Data items:
◆ ◆ ◆ ◆ ◆

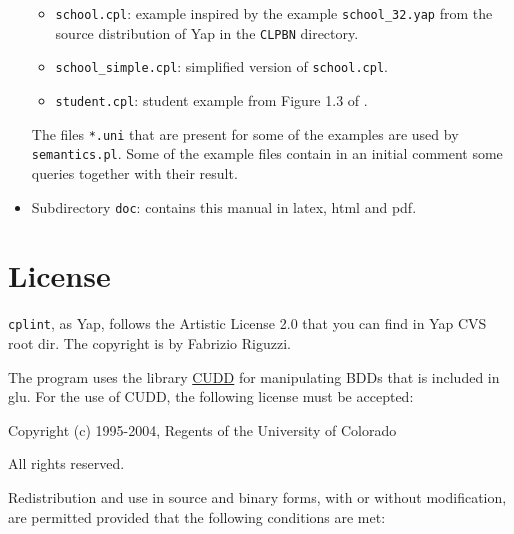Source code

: \documentclass[a4paper,12pt]{article}
\begin{document}
\begin{itemize}
\begin{itemize}
\item \texttt{school.cpl}: example inspired by the example \verb|school_32.yap| from the 
source distribution of Yap in the \texttt{CLPBN} directory.
\item \verb|school_simple.cpl|: simplified version of \texttt{school.cpl}.
\item \verb|student.cpl|: student example from Figure 1.3 of \cite{GetFri01-BC}.
\end{itemize}
The files \texttt{*.uni} that are present for some of the examples are used  by \texttt{semantics.pl}. Some of the example files contain in an initial comment some queries together with their result.
\item Subdirectory \texttt{doc}: contains this manual in latex, html and pdf.
\end{itemize}
\section{License}
\label{license}



\texttt{cplint}, as Yap, follows the Artistic License 2.0 that you can find in Yap CVS root dir. The copyright is by Fabrizio Riguzzi.


\vspace{3mm}

The program uses the library \href{http://vlsi.colorado.edu/\%7Efabio/}{CUDD} for manipulating BDDs that is included in glu.
For the use of CUDD, the following license must be accepted:

\vspace{3mm}

Copyright (c) 1995-2004, Regents of the University of Colorado

All rights reserved.

Redistribution and use in source and binary forms, with or without
modification, are permitted provided that the following conditions
are met:
\end{document}
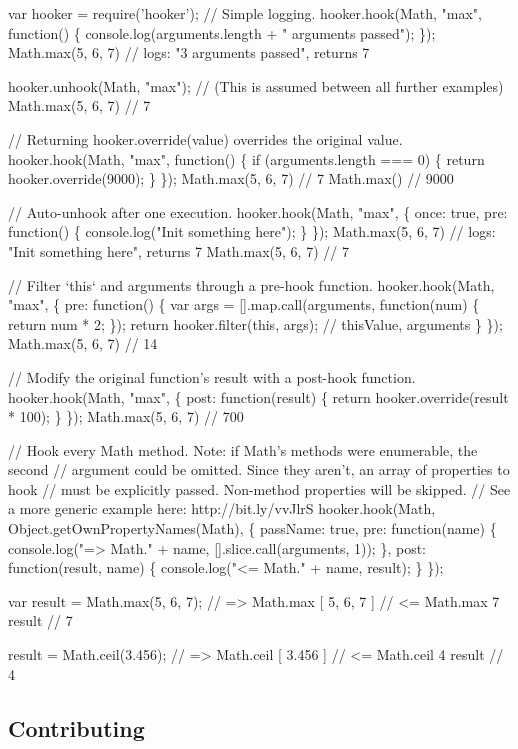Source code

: \begin{DoxyCode}
var hooker = require('hooker');
// Simple logging.
hooker.hook(Math, "max", function() \{
  console.log(arguments.length + " arguments passed");
\});
Math.max(5, 6, 7) // logs: "3 arguments passed", returns 7

hooker.unhook(Math, "max"); // (This is assumed between all further examples)
Math.max(5, 6, 7) // 7

// Returning hooker.override(value) overrides the original value.
hooker.hook(Math, "max", function() \{
  if (arguments.length === 0) \{
    return hooker.override(9000);
  \}
\});
Math.max(5, 6, 7) // 7
Math.max() // 9000

// Auto-unhook after one execution.
hooker.hook(Math, "max", \{
  once: true,
  pre: function() \{
    console.log("Init something here");
  \}
\});
Math.max(5, 6, 7) // logs: "Init something here", returns 7
Math.max(5, 6, 7) // 7

// Filter `this` and arguments through a pre-hook function.
hooker.hook(Math, "max", \{
  pre: function() \{
    var args = [].map.call(arguments, function(num) \{
      return num * 2;
    \});
    return hooker.filter(this, args); // thisValue, arguments
  \}
\});
Math.max(5, 6, 7) // 14

// Modify the original function's result with a post-hook function.
hooker.hook(Math, "max", \{
  post: function(result) \{
    return hooker.override(result * 100);
  \}
\});
Math.max(5, 6, 7) // 700

// Hook every Math method. Note: if Math's methods were enumerable, the second
// argument could be omitted. Since they aren't, an array of properties to hook
// must be explicitly passed. Non-method properties will be skipped.
// See a more generic example here: http://bit.ly/vvJlrS
hooker.hook(Math, Object.getOwnPropertyNames(Math), \{
  passName: true,
  pre: function(name) \{
    console.log("=> Math." + name, [].slice.call(arguments, 1));
  \},
  post: function(result, name) \{
    console.log("<= Math." + name, result);
  \}
\});

var result = Math.max(5, 6, 7);
// => Math.max [ 5, 6, 7 ]
// <= Math.max 7
result // 7

result = Math.ceil(3.456);
// => Math.ceil [ 3.456 ]
// <= Math.ceil 4
result // 4
\end{DoxyCode}


\subsection*{Contributing}

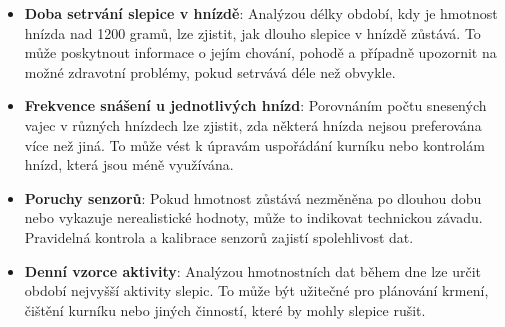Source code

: \begin{itemize}
    \item \textbf{Doba setrvání slepice v hnízdě}: Analýzou délky období, kdy je hmotnost hnízda nad 1200 gramů, lze zjistit, jak dlouho slepice v hnízdě zůstává.
    To může poskytnout informace o jejím chování, pohodě a případně upozornit na možné zdravotní problémy, pokud setrvává déle než obvykle.
    \item \textbf{Frekvence snášení u jednotlivých hnízd}: Porovnáním počtu snesených vajec v různých hnízdech lze zjistit, zda některá hnízda nejsou preferována více než jiná.
    To může vést k úpravám uspořádání kurníku nebo kontrolám hnízd, která jsou méně využívána.
    \item \textbf{Poruchy senzorů}: Pokud hmotnost zůstává nezměněna po dlouhou dobu nebo vykazuje nerealistické hodnoty, může to indikovat technickou závadu.
    Pravidelná kontrola a kalibrace senzorů zajistí spolehlivost dat.
    \item \textbf{Denní vzorce aktivity}: Analýzou hmotnostních dat během dne lze určit období nejvyšší aktivity slepic.
    To může být užitečné pro plánování krmení, čištění kurníku nebo jiných činností, které by mohly slepice rušit.
\end{itemize}

%
%
%

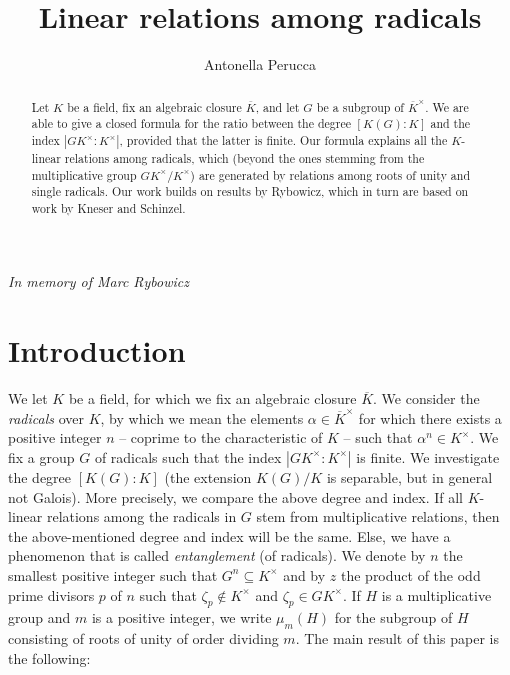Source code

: \documentclass[11pt, a4paper]{amsart}
\title{Linear relations among radicals}
\author{Antonella Perucca}
\date{}
\theoremstyle{definition}
\begin{document}
\maketitle

\begin{center}
     \textit{In memory of Marc Rybowicz}
\end{center}

\begin{abstract}
Let $K$ be a field, fix an algebraic closure $\overline{K}$, and let $G$ be a subgroup of $\overline{K}^\times$. We are able to give a closed formula for the ratio between the degree $[K(G):K]$ and the index $|GK^\times:K^\times|$, provided that the latter is finite. Our formula  explains all the $K$-linear relations among radicals, which (beyond the ones stemming from the multiplicative group $GK^\times/K^\times$) are generated by relations among roots of unity and single radicals. Our work builds on results by Rybowicz, which in turn are based on work by Kneser and Schinzel. 
\end{abstract}




\section{Introduction}

We let $K$ be a field, for which we fix an algebraic closure $\overline{K}$. We consider the \emph{radicals} over $K$, by which we mean the elements $\alpha\in \overline{K}^\times$ for which there exists a positive integer $n$ -- coprime to the characteristic of $K$ -- such that $\alpha^n\in K^\times$. 
We fix a group $G$ of radicals such that the index $|GK^\times :K^\times|$ is finite. We investigate the degree $[K(G):K]$ (the extension $K(G)/K$ is separable, but in general not Galois). More precisely, we compare the above degree and  index.
If all $K$-linear relations among the radicals in $G$ stem from multiplicative relations, then the above-mentioned degree and index will be the same. Else, we have a phenomenon that is called \emph{entanglement} (of radicals). We denote by $n$ the smallest positive integer such that $G^n\subseteq K^\times$ and by $z$ the product of the odd prime divisors $p$ of $n$ such that $\zeta_p\notin K^\times$ and $\zeta_p\in GK^\times$. If $H$ is a multiplicative group and $m$ is a positive integer, we write $\mu_m(H)$ for the subgroup of $H$ consisting of roots of unity of order dividing $m$. The main result of this paper is the following:
\end{document}
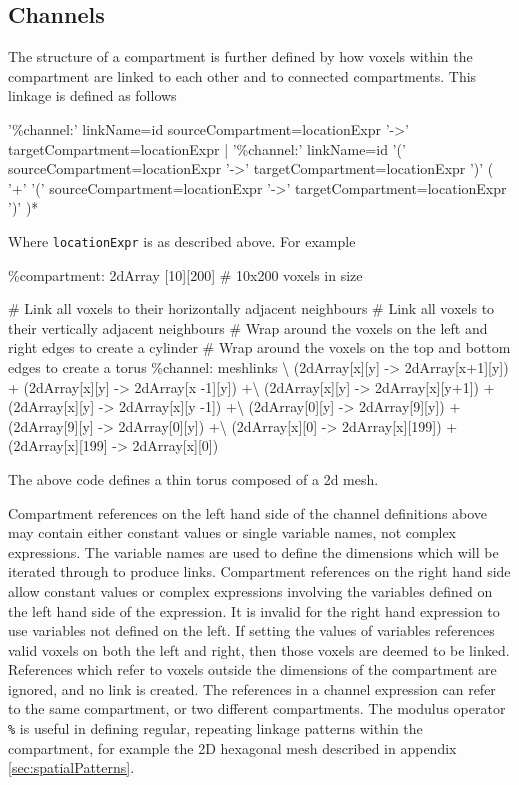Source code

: \subsection{Channels}

The structure of a compartment is further defined by how voxels within the compartment are linked to each other and to connected compartments. This linkage is defined as follows
\begin{bnfsource}
'\%channel:' linkName=id sourceCompartment=locationExpr '->' targetCompartment=locationExpr
| '\%channel:' linkName=id 
    '(' sourceCompartment=locationExpr '->' targetCompartment=locationExpr ')'
    ( '+' '(' sourceCompartment=locationExpr '->' targetCompartment=locationExpr ')' )* 
\end{bnfsource}
Where \verb|locationExpr| is as described above. For example
\begin{kappasource}
\%compartment: 2dArray [10][200]    # 10x200 voxels in size 

# Link all voxels to their horizontally adjacent neighbours
# Link all voxels to their vertically adjacent neighbours
# Wrap around the voxels on the left and right edges to create a cylinder
# Wrap around the voxels on the top and bottom edges to create a torus
\%channel: meshlinks {\textbackslash}
    (2dArray[x][y] -> 2dArray[x+1][y]) + (2dArray[x][y] -> 2dArray[x -1][y]) +{\textbackslash}
    (2dArray[x][y] -> 2dArray[x][y+1]) + (2dArray[x][y] -> 2dArray[x][y -1]) +{\textbackslash}
    (2dArray[0][y] -> 2dArray[9][y])   + (2dArray[9][y] -> 2dArray[0][y]) +{\textbackslash}
    (2dArray[x][0] -> 2dArray[x][199]) + (2dArray[x][199] -> 2dArray[x][0])
\end{kappasource}

The above code defines a thin torus composed of a 2d mesh.

Compartment references on the left hand side of the channel definitions above may contain either constant values or single variable names, not complex expressions. The variable names are used to define the dimensions which will be iterated through to produce links. Compartment references on the right hand side allow constant values or complex expressions involving the variables defined on the left hand side of the expression. It is invalid for the right hand expression to use variables not defined on the left. If setting the values of variables references valid voxels on both the left and right, then those voxels are deemed to be linked. References which refer to voxels outside the dimensions of the compartment are ignored, and no link is created. The references in a channel expression can refer to the same compartment, or two different compartments. The modulus operator \verb|%| is useful in defining regular, repeating linkage patterns within the compartment, for example the 2D hexagonal mesh described in appendix \ref{sec:spatialPatterns}.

◆ ◆ ◆ ◆ ◆

> [Exercise directions]:
Search the records for the word "CUDD". Copy every line that has it.

> [Exercise response]:
The program uses the library \href{http://vlsi.colorado.edu/\%7Efabio/}{CUDD} for manipulating BDDs that is included in glu.
For the use of CUDD, the following license must be accepted:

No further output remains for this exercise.